Colocamos su cuerpo en una caja de zapatos, cabía sin problema. La fuimos a enterrar cerca del desagüe, pensamos que ahí tal vez estaría bien. Salimos de la casa, nos detuvimos unos minutos para dejar pasar la procesión de otro asesinato. Traían mariachi, cantaba “amor eterno”, la carroza traía el cuerpo de El muñeco, taquero del pueblo. Le dispararon el fin de semana cuando recogía su puesto en la noche. Ellos llegaron montados en su camioneta, dos balazos en el vientre recibió El muñeco, por no pagar el cobro de piso, ese que piden a los comerciantes por trabajar, los obligan a dar cierta cantidad cada cierto tiempo para dejarlos “vivir” y seguir con el negocio. No hubo dinero. Ellos dispararon.
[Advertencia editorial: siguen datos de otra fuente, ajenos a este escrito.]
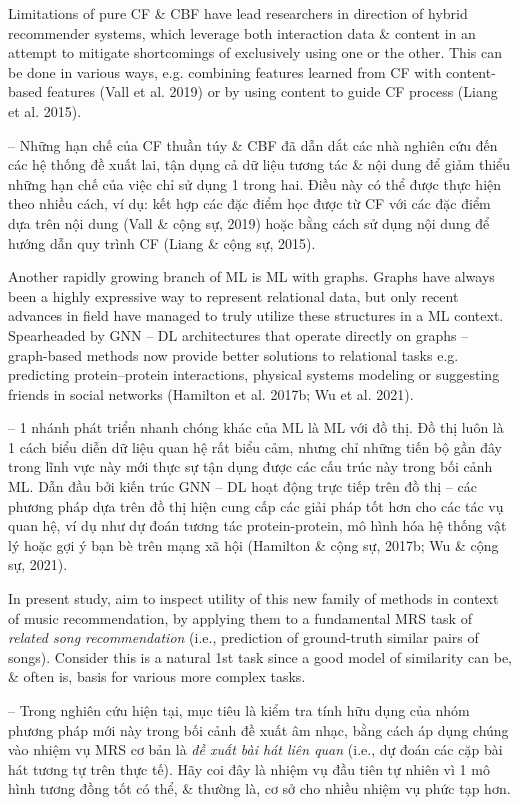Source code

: \documentclass{article}
\begin{document}
\begin{itemize}
    Limitations of pure CF \& CBF have lead researchers in direction of hybrid recommender systems, which leverage both interaction data \& content in an attempt to mitigate shortcomings of exclusively using one or the other. This can be done in various ways, e.g. combining features learned from CF with content-based features (Vall et al. 2019) or by using content to guide CF process (Liang et al. 2015).

    -- Những hạn chế của CF thuần túy \& CBF đã dẫn dắt các nhà nghiên cứu đến các hệ thống đề xuất lai, tận dụng cả dữ liệu tương tác \& nội dung để giảm thiểu những hạn chế của việc chỉ sử dụng 1 trong hai. Điều này có thể được thực hiện theo nhiều cách, ví dụ: kết hợp các đặc điểm học được từ CF với các đặc điểm dựa trên nội dung (Vall \& cộng sự, 2019) hoặc bằng cách sử dụng nội dung để hướng dẫn quy trình CF (Liang \& cộng sự, 2015).

    Another rapidly growing branch of ML is ML with graphs. Graphs have always been a highly expressive way to represent relational data, but only recent advances in field have managed to truly utilize these structures in a ML context. Spearheaded by GNN -- DL architectures that operate directly on graphs -- graph-based methods now provide better solutions to relational tasks e.g. predicting protein--protein interactions, physical systems modeling or suggesting friends in social networks (Hamilton et al. 2017b; Wu et al. 2021).

    -- 1 nhánh phát triển nhanh chóng khác của ML là ML với đồ thị. Đồ thị luôn là 1 cách biểu diễn dữ liệu quan hệ rất biểu cảm, nhưng chỉ những tiến bộ gần đây trong lĩnh vực này mới thực sự tận dụng được các cấu trúc này trong bối cảnh ML. Dẫn đầu bởi kiến trúc GNN -- DL hoạt động trực tiếp trên đồ thị -- các phương pháp dựa trên đồ thị hiện cung cấp các giải pháp tốt hơn cho các tác vụ quan hệ, ví dụ như dự đoán tương tác protein-protein, mô hình hóa hệ thống vật lý hoặc gợi ý bạn bè trên mạng xã hội (Hamilton \& cộng sự, 2017b; Wu \& cộng sự, 2021).

    In present study, aim to inspect utility of this new family of methods in context of music recommendation, by applying them to a fundamental MRS task of {\it related song recommendation} (i.e., prediction of ground-truth similar pairs of songs). Consider this is a natural 1st task since a good model of similarity can be, \& often is, basis for various more complex tasks.

    -- Trong nghiên cứu hiện tại, mục tiêu là kiểm tra tính hữu dụng của nhóm phương pháp mới này trong bối cảnh đề xuất âm nhạc, bằng cách áp dụng chúng vào nhiệm vụ MRS cơ bản là {\it đề xuất bài hát liên quan} (i.e., dự đoán các cặp bài hát tương tự trên thực tế). Hãy coi đây là nhiệm vụ đầu tiên tự nhiên vì 1 mô hình tương đồng tốt có thể, \& thường là, cơ sở cho nhiều nhiệm vụ phức tạp hơn.


\end{itemize}
\end{document}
Fíjense nomás, pensé, cada uno trae su propio pesar, su propio luto. Me gustaría decirles, “tranquilos, ya no lloren, al menos ya no tienen miedo, al menos no van a seguir huyendo de las balas, ellos ya van a estar sin hambre o frío, así como los gatos de Blue”, pero las lágrimas nos brotaron sin consuelo. A lo lejos, se escucha de nuevo el sonido de la ambulancia. El camino se bifurca y todos nos separamos; cada uno va al entierro correspondiente de sus muertos.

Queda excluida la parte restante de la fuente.